**PROBLEM DESCRIPTION:** Your answer should be every line from the records that contains "mass".

### GIVEN RECORDS

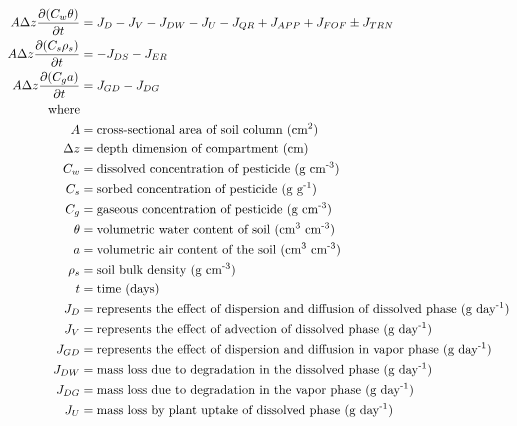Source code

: \documentclass[fleqn, oneside, 11pt]{article}%
\begin{document}
\begin{preview}
\begin{align*}%
A \Delta z \frac{ \partial (C_{w} \theta) }{ \partial t} & = J_{D} - J_{V} - J_{DW} - J_{U} - J_{QR} + J_{APP} + J_{FOF} \pm J_{TRN} \\ 
A \Delta z \frac{ \partial (C_{s} \rho_{s}) }{ \partial t} & = -J_{DS} - J_{ER} \\ 
A \Delta z \frac{ \partial (C_{g} a) }{ \partial t} & = J_{GD} - J_{DG} \\ 
\text{where} \nonumber \\
A & =  \text{cross-sectional area of soil column (cm\textsuperscript {2})} \nonumber \\
\Delta z & =  \text{depth dimension of compartment (cm)} \nonumber \\
C_{w} & =  \text{dissolved concentration of pesticide (g cm\textsuperscript{-3})} \nonumber \\
C_{s} & =  \text{sorbed concentration of pesticide (g g\textsuperscript{-1})} \nonumber \\
C_{g} & =  \text{gaseous concentration of pesticide (g cm\textsuperscript{-3})} \nonumber \\
\theta & =  \text{volumetric water content of soil (cm\textsuperscript{3} cm\textsuperscript{-3})} \nonumber \\
a & =  \text{volumetric air content of the soil (cm\textsuperscript{3} cm\textsuperscript{-3})} \nonumber \\
\rho_{s} & =  \text{soil bulk density (g cm\textsuperscript{-3})} \nonumber \\
t & =  \text{time (days)} \nonumber \\
J_{D} & =  \text{represents the effect of dispersion and diffusion of dissolved phase (g day\textsuperscript{-1})} \nonumber \\
J_{V} & =  \text{represents the effect of advection of dissolved phase (g day\textsuperscript{-1})} \nonumber \\
J_{GD} & =  \text{represents the effect of dispersion and diffusion in vapor phase (g day\textsuperscript{-1})} \nonumber \\
J_{DW} & =  \text{mass loss due to degradation in the dissolved phase (g day\textsuperscript{-1})} \nonumber \\
J_{DG} & =  \text{mass loss due to degradation in the vapor phase (g day\textsuperscript{-1})} \nonumber \\
J_{U} & =  \text{mass loss by plant uptake of dissolved phase (g day\textsuperscript{-1})} \nonumber \\

\end{align*}
\end{preview}
\end{document}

######

**EXERCISE SOLUTION:**
J_{DW} & =  \text{mass loss due to degradation in the dissolved phase (g day\textsuperscript{-1})} \nonumber \\
J_{DG} & =  \text{mass loss due to degradation in the vapor phase (g day\textsuperscript{-1})} \nonumber \\
J_{U} & =  \text{mass loss by plant uptake of dissolved phase (g day\textsuperscript{-1})} \nonumber \\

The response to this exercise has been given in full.